[What is required] The entries that follow must be given again exactly, with the pictures excluded.

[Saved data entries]
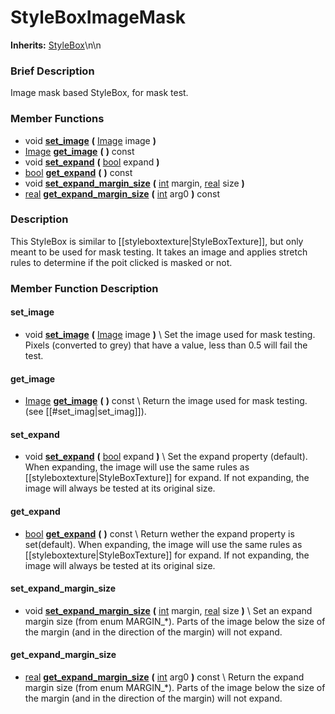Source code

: #  StyleBoxImageMask  
**Inherits:** [StyleBox](class_stylebox)\\n\\n
###  Brief Description  
Image mask based StyleBox, for mask test.

###  Member Functions 
  * void  **[set_image](#set_image)**  **(** [Image](class_image) image  **)**
  * [Image](class_image)  **[get_image](#get_image)**  **(** **)** const
  * void  **[set_expand](#set_expand)**  **(** [bool](class_bool) expand  **)**
  * [bool](class_bool)  **[get_expand](#get_expand)**  **(** **)** const
  * void  **[set_expand_margin_size](#set_expand_margin_size)**  **(** [int](class_int) margin, [real](class_real) size  **)**
  * [real](class_real)  **[get_expand_margin_size](#get_expand_margin_size)**  **(** [int](class_int) arg0  **)** const

###  Description  
This StyleBox is similar to [[styleboxtexture|StyleBoxTexture]], but only meant to be used for mask testing. It takes an image and applies stretch rules to determine if the poit clicked is masked or not.

###  Member Function Description  

#### <a name="set_image">set_image</a>
  * void  **[set_image](#set_image)**  **(** [Image](class_image) image  **)**
\\
Set the image used for mask testing. Pixels (converted to grey) that have a value, less than 0.5 will fail the test.

#### <a name="get_image">get_image</a>
  * [Image](class_image)  **[get_image](#get_image)**  **(** **)** const
\\
Return the image used for mask testing. (see [[#set_imag|set_imag]]).

#### <a name="set_expand">set_expand</a>
  * void  **[set_expand](#set_expand)**  **(** [bool](class_bool) expand  **)**
\\
Set the expand property (default). When expanding, the image will use the same rules as [[styleboxtexture|StyleBoxTexture]] for expand. If not expanding, the image will always be tested at its original size.

#### <a name="get_expand">get_expand</a>
  * [bool](class_bool)  **[get_expand](#get_expand)**  **(** **)** const
\\
Return wether the expand property is set(default). When expanding, the image will use the same rules as [[styleboxtexture|StyleBoxTexture]] for expand. If not expanding, the image will always be tested at its original size.

#### <a name="set_expand_margin_size">set_expand_margin_size</a>
  * void  **[set_expand_margin_size](#set_expand_margin_size)**  **(** [int](class_int) margin, [real](class_real) size  **)**
\\
Set an expand margin size (from enum MARGIN_*). Parts of the image below the size of the margin (and in the direction of the margin) will not expand.

#### <a name="get_expand_margin_size">get_expand_margin_size</a>
  * [real](class_real)  **[get_expand_margin_size](#get_expand_margin_size)**  **(** [int](class_int) arg0  **)** const
\\
Return the expand margin size (from enum MARGIN_*). Parts of the image below the size of the margin (and in the direction of the margin) will not expand.
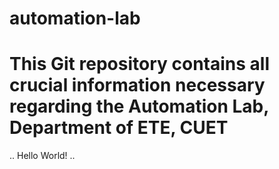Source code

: # automation-lab
# This Git repository contains all crucial information necessary regarding the Automation Lab, Department of ETE, CUET
..
Hello World!
..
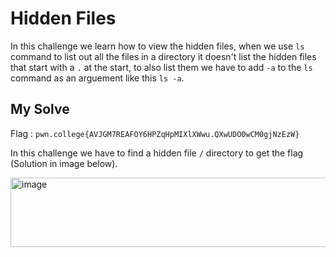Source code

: # Hidden Files

In this challenge we learn how to view the hidden files, when we use `ls` command to list out all the files in a directory it doesn't list the hidden files that start with a `.` at the start, to also list them we have to add `-a` to the `ls` command as an arguement like this `ls -a`.

## My Solve

Flag : `pwn.college{AVJGM7REAFOY6HPZqHpMIXlXWwu.QXwUDO0wCM0gjNzEzW}`

In this challenge we have to find a hidden file `/` directory to get the flag (Solution in image below).

<img width="1422" height="111" alt="image" src="https://github.com/user-attachments/assets/d38e408e-8b8b-4b7c-ae02-630e0eda8892" />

[Solved exercise]
Source code

: #  StyleBoxImageMask  
**Inherits:** [StyleBox](class_stylebox)\\n\\n
###  Brief Description  
Image mask based StyleBox, for mask test.

###  Member Functions 
  * void  **[set_image](#set_image)**  **(** [Image](class_image) image  **)**
  * [Image](class_image)  **[get_image](#get_image)**  **(** **)** const
  * void  **[set_expand](#set_expand)**  **(** [bool](class_bool) expand  **)**
  * [bool](class_bool)  **[get_expand](#get_expand)**  **(** **)** const
  * void  **[set_expand_margin_size](#set_expand_margin_size)**  **(** [int](class_int) margin, [real](class_real) size  **)**
  * [real](class_real)  **[get_expand_margin_size](#get_expand_margin_size)**  **(** [int](class_int) arg0  **)** const

###  Description  
This StyleBox is similar to [[styleboxtexture|StyleBoxTexture]], but only meant to be used for mask testing. It takes an image and applies stretch rules to determine if the poit clicked is masked or not.

###  Member Function Description  

#### <a name="set_image">set_image</a>
  * void  **[set_image](#set_image)**  **(** [Image](class_image) image  **)**
\\
Set the image used for mask testing. Pixels (converted to grey) that have a value, less than 0.5 will fail the test.

#### <a name="get_image">get_image</a>
  * [Image](class_image)  **[get_image](#get_image)**  **(** **)** const
\\
Return the image used for mask testing. (see [[#set_imag|set_imag]]).

#### <a name="set_expand">set_expand</a>
  * void  **[set_expand](#set_expand)**  **(** [bool](class_bool) expand  **)**
\\
Set the expand property (default). When expanding, the image will use the same rules as [[styleboxtexture|StyleBoxTexture]] for expand. If not expanding, the image will always be tested at its original size.

#### <a name="get_expand">get_expand</a>
  * [bool](class_bool)  **[get_expand](#get_expand)**  **(** **)** const
\\
Return wether the expand property is set(default). When expanding, the image will use the same rules as [[styleboxtexture|StyleBoxTexture]] for expand. If not expanding, the image will always be tested at its original size.

#### <a name="set_expand_margin_size">set_expand_margin_size</a>
  * void  **[set_expand_margin_size](#set_expand_margin_size)**  **(** [int](class_int) margin, [real](class_real) size  **)**
\\
Set an expand margin size (from enum MARGIN_*). Parts of the image below the size of the margin (and in the direction of the margin) will not expand.

#### <a name="get_expand_margin_size">get_expand_margin_size</a>
  * [real](class_real)  **[get_expand_margin_size](#get_expand_margin_size)**  **(** [int](class_int) arg0  **)** const
\\
Return the expand margin size (from enum MARGIN_*). Parts of the image below the size of the margin (and in the direction of the margin) will not expand.
Source code

: # automation-lab
# This Git repository contains all crucial information necessary regarding the Automation Lab, Department of ETE, CUET
..
Hello World!
..
Source code

: # Hidden Files

In this challenge we learn how to view the hidden files, when we use `ls` command to list out all the files in a directory it doesn't list the hidden files that start with a `.` at the start, to also list them we have to add `-a` to the `ls` command as an arguement like this `ls -a`.

## My Solve

Flag : `pwn.college{AVJGM7REAFOY6HPZqHpMIXlXWwu.QXwUDO0wCM0gjNzEzW}`

In this challenge we have to find a hidden file `/` directory to get the flag (Solution in image below).

<img width="1422" height="111" alt="image" src="https://github.com/user-attachments/assets/d38e408e-8b8b-4b7c-ae02-630e0eda8892" />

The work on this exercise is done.